As many school systems across the country start heading back to school, there is more and more technology available. In what was once a market dominated by Apple, there is now stiff competition, and it’s not coming from PCs.
Apple has had a presence in the classroom since the mid 1980’s. Apple started catering to educators as early back as the Apple IIC and the Apple II GS. When the Macintosh came out, it became a staple in school journalism classrooms as well as a favorite amongst teachers, administrators and districts. Before the days of mass hacking and the internet, an Apple Talk network was one of the easiest ways to get connected.
In 2008 Apple made even more headway in the classroom with the iPad a revolutionary new device that connected students, teachers and curriculum in quicker, and more impactful ways then ever before.
Center For Digital Education reportsIn fact, as the , in 2008 the Chicago Public Schools did a pilot program with iPads with great results. At the end of the pilot program in 20 Chicago area high schools the results were outstanding. “What we’ve found with the iPads as we’ve rolled this out is that having kids with a device such as the iPad in the classroom — within the curriculum — is very powerful,” said CPS Technology Education Director John Connolly “Our feedback from our teachers and students is that this is something they’re using every day.”

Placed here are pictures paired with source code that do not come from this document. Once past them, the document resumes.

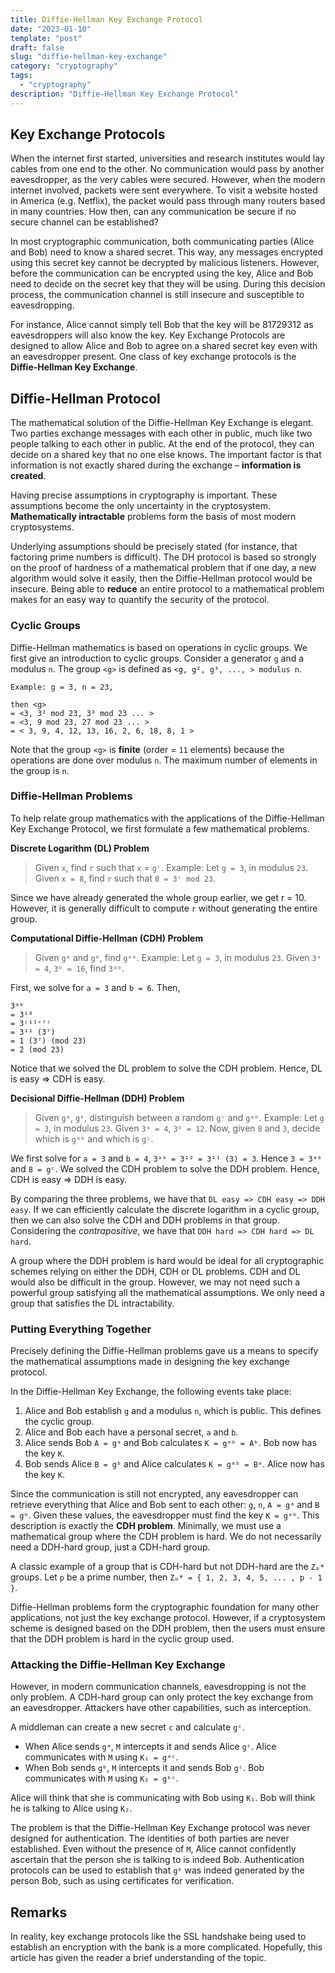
 ```yaml
---
title: Diffie-Hellman Key Exchange Protocol
date: "2023-01-10"
template: "post"
draft: false
slug: "diffie-hellman-key-exchange"
category: "cryptography"
tags:
  - "cryptography"
description: "Diffie-Hellman Key Exchange Protocol"
---
```


## Key Exchange Protocols

When the internet first started, universities and research institutes would lay cables from one end to the other. No communication would pass by another eavesdropper, as the very cables were secured. However, when the modern internet involved, packets were sent everywhere. To visit a website hosted in America (e.g. Netflix), the packet would pass through many routers based in many countries. How then, can any communication be secure if no secure channel can be established?

In most cryptographic communication, both communicating parties (Alice and Bob) need to know a shared secret. This way, any messages encrypted using this secret key cannot be decrypted by malicious listeners. However, before the communication can be encrypted using the key, Alice and Bob need to decide on the secret key that they will be using. During this decision process, the communication channel is still insecure and susceptible to eavesdropping.

For instance, Alice cannot simply tell Bob that the key will be 81729312 as eavesdroppers will also know the key. Key Exchange Protocols are designed to allow Alice and Bob to agree on a shared secret key even with an eavesdropper present. One class of key exchange protocols is the **Diffie-Hellman Key Exchange**.

## Diffie-Hellman Protocol

The mathematical solution of the Diffie-Hellman Key Exchange is elegant. Two parties exchange messages with each other in public, much like two people talking to each other in public. At the end of the protocol, they can decide on a shared key that no one else knows. The important factor is that information is not exactly shared during the exchange – **information is created**.

Having precise assumptions in cryptography is important. These assumptions become the only uncertainty in the cryptosystem. **Mathematically intractable** problems form the basis of most modern cryptosystems.

Underlying assumptions should be precisely stated (for instance, that factoring prime numbers is difficult). The DH protocol is based so strongly on the proof of hardness of a mathematical problem that if one day, a new algorithm would solve it easily, then the Diffie-Hellman protocol would be insecure. Being able to **reduce** an entire protocol to a mathematical problem makes for an easy way to quantify the security of the protocol. 

### Cyclic Groups

Diffie-Hellman mathematics is based on operations in cyclic groups. We first give an introduction to cyclic groups. Consider a generator `g` and a modulus `n`. The group `<g>` is defined as `<g, g², g³, ..., > modulus n`.

```
Example: g = 3, n = 23, 

then <g> 
= <3, 3² mod 23, 3³ mod 23 ... > 
= <3, 9 mod 23, 27 mod 23 ... > 
= < 3, 9, 4, 12, 13, 16, 2, 6, 18, 8, 1 > 
```

Note that the group `<g>` is **finite** (order = `11` elements) because the operations are done over modulus `n`. The maximum number of elements in the group is `n`.

### Diffie-Hellman Problems

To help relate group mathematics with the applications of the Diffie-Hellman Key Exchange Protocol, we first formulate a few mathematical problems.

**Discrete Logarithm (DL) Problem**

> Given `x`, find `r` such that `x` = `gʳ`. Example: Let `g = 3`, in modulus `23`. Given `x = 8`, find `r` such that `8 = 3ʳ mod 23`.

Since we have already generated the whole group earlier, we get r = 10. However, it is generally difficult to compute `r` without generating the entire group.
 
**Computational Diffie-Hellman (CDH) Problem**

> Given `gᵃ` and `gᵇ`, find `gᵃᵇ`. Example: Let `g = 3`, in modulus `23`. Given `3ᵃ = 4`, `3ᵇ = 16`, find `3ᵃᵇ`.

First, we solve for `a = 3` and `b = 6`. Then,

```
3ᵃᵇ
= 3¹⁸ 
= 3⁽¹¹⁺⁷⁾
= 3¹¹ (3⁷) 
= 1 (3⁷) (mod 23)
= 2 (mod 23)
```

Notice that we solved the DL problem to solve the CDH problem. Hence, DL is easy => CDH is easy.
 
**Decisional Diffie-Hellman (DDH) Problem**

> Given `gᵃ`, `gᵇ`, distinguish between a random `gᶜ` and `gᵃᵇ`. Example: Let `g = 3`, in modulus `23`. Given `3ᵃ = 4`, `3ᵇ = 12`. Now, given `8` and `3`, decide which is `gᵃᵇ` and which is `gᶜ`.

We first solve for `a = 3` and `b = 4`, `3ᵃᵇ = 3¹² = 3¹¹ (3) = 3`. Hence `3 = 3ᵃᵇ` and `8 = gᶜ`.  We solved the CDH problem to solve the DDH problem. Hence, CDH is easy => DDH is easy.
 
By comparing the three problems, we have that `DL easy => CDH easy => DDH easy`. If we can efficiently calculate the discrete logarithm in a cyclic group, then we can also solve the CDH and DDH problems in that group. Considering the *contrapositive*, we have that `DDH hard => CDH hard => DL hard`.

A group where the DDH problem is hard would be ideal for all cryptographic schemes relying on either the DDH, CDH or DL problems. CDH and DL would also be difficult in the group. However, we may not need such a powerful group satisfying all the mathematical assumptions. We only need a group that satisfies the DL intractability.

### Putting Everything Together
 
Precisely defining the Diffie-Hellman problems gave us a means to specify the mathematical assumptions made in designing the key exchange protocol.

In the Diffie-Hellman Key Exchange, the following events take place:

1. Alice and Bob establish `g` and a modulus `n`, which is public. This defines the cyclic group.
2. Alice and Bob each have a personal secret, `a` and `b`.
3. Alice sends Bob `A = gᵃ` and Bob calculates `K = gᵃᵇ = Aᵇ`. Bob now has the key `K`.
4. Bob sends Alice `B = gᵇ` and Alice calculates `K = gᵃᵇ = Bᵃ`. Alice now has the key `K`.

Since the communication is still not encrypted, any eavesdropper can retrieve everything that Alice and Bob sent to each other: `g`, `n`, `A = gᵃ` and `B = gᵇ`. Given these values, the eavesdropper must find the key `K = gᵃᵇ`. This description is exactly the **CDH problem**. Minimally, we must use a mathematical group where the CDH problem is hard. We do not necessarily need a DDH-hard group, just a CDH-hard group.

A classic example of a group that is CDH-hard but not DDH-hard are the `Zₚ*` groups. Let `p` be a prime number, then `Zₚ* = { 1, 2, 3, 4, 5, ... , p - 1 }`.

Diffie-Hellman problems form the cryptographic foundation for many other applications, not just the key exchange protocol. However, if a cryptosystem scheme is designed based on the DDH problem, then the users must ensure that the DDH problem is hard in the cyclic group used.

### Attacking the Diffie-Hellman Key Exchange

However, in modern communication channels, eavesdropping is not the only problem. A CDH-hard group can only protect the key exchange from an eavesdropper. Attackers have other capabilities, such as interception.

A middleman can create a new secret `c` and calculate `gᶜ`.
- When Alice sends `gᵃ`, `M` intercepts it and sends Alice `gᶜ`. Alice communicates with `M` using `K₁ = gᵃᶜ`.
- When Bob sends `gᵇ`, `M` intercepts it and sends Bob `gᶜ`. Bob communicates with `M` using `K₂ = gᵇᶜ`.

Alice will think that she is communicating with Bob using `K₁`. Bob will think he is talking to Alice using `K₂`.

The problem is that the Diffie-Hellman Key Exchange protocol was never designed for authentication. The identities of both parties are never established. Even without the presence of `M`, Alice cannot confidently ascertain that the person she is talking to is indeed Bob. Authentication protocols can be used to establish that `gᵇ` was indeed generated by the person Bob, such as using certificates for verification.

## Remarks

In reality, key exchange protocols like the SSL handshake being used to establish an encryption with the bank is a more complicated. Hopefully, this article has given the reader a brief understanding of the topic.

The iPad trend continued to climb as schools looked at both 1:1 and shared device programs. As the iPad continued to evolve, and with the introduction of the iPad mini it appeared that Apple once again had the education market cornered.
That was until Google found a niche for their cloud connected Chromebooks, in schools.
While Apple is still the big gorilla in the classroom, more and more schools, school districts and statewide school systems are looking at the Chromebook as a viable alternative.
The Chromebook is appealing to schools because of it’s price and the fact that it’s for the most part cloud based with less moving parts for School IT administrators to keep up with. “Education is very price-focused, and the Google products are not only cheaper, they are less likely to be stolen than the Apple offerings,” said Rob Enderle, principal analyst at the Enderle Group.
By January of 2012 there were 27,000 Chromebooks deployed in schools. By August of the same year over 500 school districts across the country had turned to using Google Chrome Books. They’re climbing at an astronomical rate. In 2012 Chromebooks accounted for just 1% of the tablet/laptop K-12 market, in 2013 that number had swelled to over 19%. Google also said they’ve sold more than 1 million Chromebooks to schools in the second quarter of 2014.
Enderle went on to say “Schools are very cost constrained, and this typically forces Apple out of the mix as too expensive.”
David Andrade, CIO for Bridgeport Public Schools in Connecticut oversees a deployment of over 11,000 Chromebooks across the school systems 23,000 students. In the Bridgeport High Schools Chromebooks are 1:1 in the classroom.
“Even with over 11,000 Chromebooks, there is almost no added workload to our IT staff,” said Andrade. “At the same time, we decided to start using Google Apps for Education so every student would have an e-mail address, something we’d never been able to do before. We also used Google Drive to move student documents off of our internal file storage system – another way to save the IT team time and money. So students can now work together and communicate with teachers even while not in the classroom.”
Earlier this year Google Apps For Education unveiled “Google Classroom” a classroom management system that integrates all of the Google Apps for Education. Currently, Apple doesn’t offer this kind of integration at a device and in classroom level.
It will be interesting to see where Chromebooks are in another 18 months.